Saved entries
────────────────────

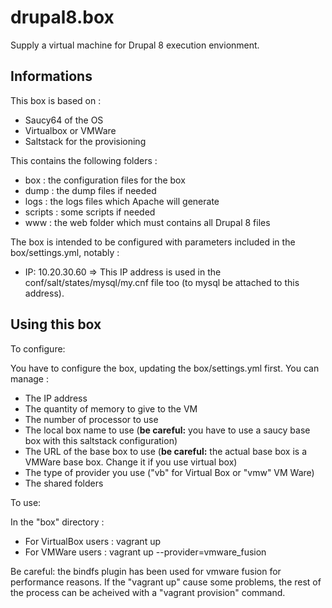 drupal8.box
===========

Supply a virtual machine for Drupal 8 execution envionment.

## Informations

This box is based on :
- Saucy64 of the OS
- Virtualbox or VMWare
- Saltstack for the provisioning

This contains the following folders :
- box : the configuration files for the box
- dump : the dump files if needed
- logs : the logs files which Apache will generate
- scripts : some scripts if needed
- www : the web folder which must contains all Drupal 8 files

The box is intended to be configured with parameters included in the box/settings.yml, notably :
- IP: 10.20.30.60 => This IP address is used in the conf/salt/states/mysql/my.cnf file too (to mysql be attached to this address).

## Using this box

To configure:

You have to configure the box, updating the box/settings.yml first.
You can manage :
* The IP address
* The quantity of memory to give to the VM
* The number of processor to use
* The local box name to use (**be careful:** you have to use a saucy base box with this saltstack configuration)
* The URL of the base box to use (**be careful:** the actual base box is a VMWare base box. Change it if you use virtual box)
* The type of provider you use ("vb" for Virtual Box or "vmw" VM Ware)
* The shared folders

To use:

In the "box" directory : 
* For VirtualBox users : vagrant up
* For VMWare users : vagrant up --provider=vmware_fusion

Be careful: the bindfs plugin has been used for vmware fusion for performance reasons. If the "vagrant up" cause some problems, the rest of the process can be acheived with a "vagrant provision" command.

────────────────────

> [Task instructions]: Identify the lines above that contain the word "files", then copy them.

> [Answer area]:
- box : the configuration files for the box
- dump : the dump files if needed
- logs : the logs files which Apache will generate
- www : the web folder which must contains all Drupal 8 files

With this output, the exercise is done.